- _Exercise aim_
Check every line of the data for the string "lectures" and copy the ones that have it.

──────────

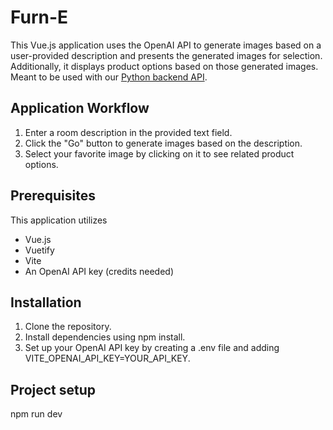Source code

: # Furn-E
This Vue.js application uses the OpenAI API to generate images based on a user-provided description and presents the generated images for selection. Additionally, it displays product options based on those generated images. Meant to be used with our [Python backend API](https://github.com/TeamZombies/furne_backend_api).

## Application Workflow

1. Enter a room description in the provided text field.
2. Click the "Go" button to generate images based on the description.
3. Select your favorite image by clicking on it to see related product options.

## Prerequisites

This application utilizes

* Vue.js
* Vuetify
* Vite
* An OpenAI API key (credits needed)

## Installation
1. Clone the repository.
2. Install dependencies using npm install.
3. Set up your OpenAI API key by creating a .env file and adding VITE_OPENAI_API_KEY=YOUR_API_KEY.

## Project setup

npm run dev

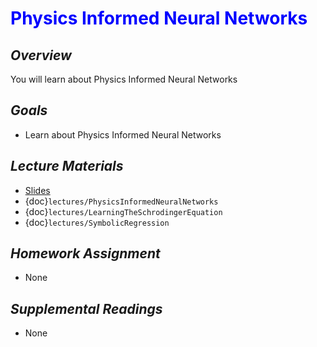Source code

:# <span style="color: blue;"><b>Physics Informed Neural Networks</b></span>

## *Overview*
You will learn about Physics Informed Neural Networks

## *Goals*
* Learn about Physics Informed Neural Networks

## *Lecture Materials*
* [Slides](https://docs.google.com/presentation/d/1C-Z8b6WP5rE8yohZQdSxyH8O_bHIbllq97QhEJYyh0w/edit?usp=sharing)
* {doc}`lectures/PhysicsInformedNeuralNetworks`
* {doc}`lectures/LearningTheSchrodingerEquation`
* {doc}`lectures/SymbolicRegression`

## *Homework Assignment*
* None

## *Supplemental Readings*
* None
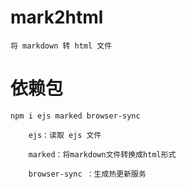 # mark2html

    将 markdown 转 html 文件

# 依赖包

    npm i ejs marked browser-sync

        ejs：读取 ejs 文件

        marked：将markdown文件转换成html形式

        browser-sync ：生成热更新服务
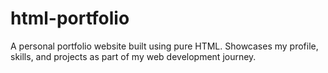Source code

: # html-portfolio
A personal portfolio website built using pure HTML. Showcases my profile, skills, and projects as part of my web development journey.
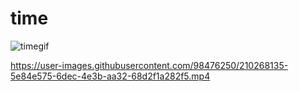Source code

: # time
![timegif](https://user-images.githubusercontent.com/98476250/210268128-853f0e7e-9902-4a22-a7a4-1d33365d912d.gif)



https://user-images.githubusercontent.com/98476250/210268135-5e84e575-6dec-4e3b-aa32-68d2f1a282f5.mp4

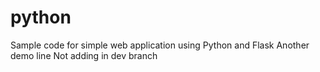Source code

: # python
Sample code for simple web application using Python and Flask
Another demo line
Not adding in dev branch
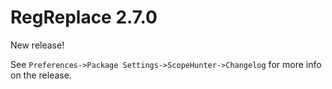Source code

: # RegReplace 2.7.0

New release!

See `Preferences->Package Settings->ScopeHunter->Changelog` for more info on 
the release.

──────────

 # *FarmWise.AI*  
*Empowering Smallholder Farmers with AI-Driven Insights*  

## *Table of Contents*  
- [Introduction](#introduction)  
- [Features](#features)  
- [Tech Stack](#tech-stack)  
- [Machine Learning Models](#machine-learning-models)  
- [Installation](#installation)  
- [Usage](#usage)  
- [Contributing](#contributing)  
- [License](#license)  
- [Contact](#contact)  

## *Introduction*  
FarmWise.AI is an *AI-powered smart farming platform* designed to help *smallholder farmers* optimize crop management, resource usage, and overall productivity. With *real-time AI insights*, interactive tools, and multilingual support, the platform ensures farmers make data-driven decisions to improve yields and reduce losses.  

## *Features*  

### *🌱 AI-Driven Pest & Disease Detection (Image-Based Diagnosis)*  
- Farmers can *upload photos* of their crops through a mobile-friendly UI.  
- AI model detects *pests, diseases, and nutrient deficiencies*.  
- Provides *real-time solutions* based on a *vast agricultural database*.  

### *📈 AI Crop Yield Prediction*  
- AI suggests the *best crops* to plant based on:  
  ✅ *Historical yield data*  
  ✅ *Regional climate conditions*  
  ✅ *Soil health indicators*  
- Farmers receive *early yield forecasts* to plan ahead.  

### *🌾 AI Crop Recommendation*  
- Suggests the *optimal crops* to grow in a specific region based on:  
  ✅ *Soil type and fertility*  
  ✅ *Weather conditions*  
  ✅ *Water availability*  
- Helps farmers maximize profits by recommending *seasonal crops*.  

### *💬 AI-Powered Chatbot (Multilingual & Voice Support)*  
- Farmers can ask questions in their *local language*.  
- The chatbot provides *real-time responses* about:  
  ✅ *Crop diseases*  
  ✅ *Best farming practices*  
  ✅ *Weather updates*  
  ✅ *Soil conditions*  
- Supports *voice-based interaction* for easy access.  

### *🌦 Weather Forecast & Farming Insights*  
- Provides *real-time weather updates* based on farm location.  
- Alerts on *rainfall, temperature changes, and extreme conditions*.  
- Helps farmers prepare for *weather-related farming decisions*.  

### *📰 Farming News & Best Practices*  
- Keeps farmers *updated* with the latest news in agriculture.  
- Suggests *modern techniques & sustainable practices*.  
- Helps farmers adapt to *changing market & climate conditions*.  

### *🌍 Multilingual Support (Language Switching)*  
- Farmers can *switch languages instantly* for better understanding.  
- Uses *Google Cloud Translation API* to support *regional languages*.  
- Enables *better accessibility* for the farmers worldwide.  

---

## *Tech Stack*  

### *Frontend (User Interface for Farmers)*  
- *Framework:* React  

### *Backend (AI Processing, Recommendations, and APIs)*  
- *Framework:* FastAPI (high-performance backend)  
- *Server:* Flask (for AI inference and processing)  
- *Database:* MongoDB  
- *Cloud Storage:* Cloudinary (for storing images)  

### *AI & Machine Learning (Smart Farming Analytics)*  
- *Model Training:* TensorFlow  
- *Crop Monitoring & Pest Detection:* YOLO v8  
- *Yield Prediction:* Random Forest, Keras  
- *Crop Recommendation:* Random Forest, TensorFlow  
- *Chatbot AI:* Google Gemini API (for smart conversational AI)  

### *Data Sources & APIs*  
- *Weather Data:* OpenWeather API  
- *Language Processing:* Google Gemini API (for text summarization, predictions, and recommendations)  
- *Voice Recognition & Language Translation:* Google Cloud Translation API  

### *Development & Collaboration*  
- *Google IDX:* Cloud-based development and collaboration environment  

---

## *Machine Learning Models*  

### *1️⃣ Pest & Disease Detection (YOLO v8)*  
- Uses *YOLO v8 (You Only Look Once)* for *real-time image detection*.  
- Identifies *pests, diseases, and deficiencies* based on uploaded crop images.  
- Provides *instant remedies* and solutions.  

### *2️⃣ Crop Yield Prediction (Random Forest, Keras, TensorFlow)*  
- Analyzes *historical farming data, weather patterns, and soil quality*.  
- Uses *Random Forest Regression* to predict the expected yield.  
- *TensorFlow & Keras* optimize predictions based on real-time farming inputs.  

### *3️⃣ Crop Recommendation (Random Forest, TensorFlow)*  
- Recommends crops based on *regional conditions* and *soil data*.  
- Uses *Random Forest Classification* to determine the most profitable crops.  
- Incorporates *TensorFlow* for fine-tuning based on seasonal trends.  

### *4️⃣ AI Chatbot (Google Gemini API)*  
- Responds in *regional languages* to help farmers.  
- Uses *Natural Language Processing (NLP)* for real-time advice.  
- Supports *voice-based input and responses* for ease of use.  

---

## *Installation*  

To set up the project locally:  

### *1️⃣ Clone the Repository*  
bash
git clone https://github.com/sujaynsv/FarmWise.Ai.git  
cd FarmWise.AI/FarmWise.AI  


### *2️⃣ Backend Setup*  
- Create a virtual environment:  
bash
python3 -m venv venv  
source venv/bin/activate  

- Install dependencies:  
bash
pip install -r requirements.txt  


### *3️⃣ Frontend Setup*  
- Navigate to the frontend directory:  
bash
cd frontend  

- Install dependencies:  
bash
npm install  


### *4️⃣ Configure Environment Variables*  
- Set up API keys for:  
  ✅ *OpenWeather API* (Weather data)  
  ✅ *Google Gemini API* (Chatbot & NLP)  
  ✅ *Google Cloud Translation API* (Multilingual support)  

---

──────────

- _Final answer_
* {doc}`lectures/PhysicsInformedNeuralNetworks`
* {doc}`lectures/LearningTheSchrodingerEquation`
* {doc}`lectures/SymbolicRegression`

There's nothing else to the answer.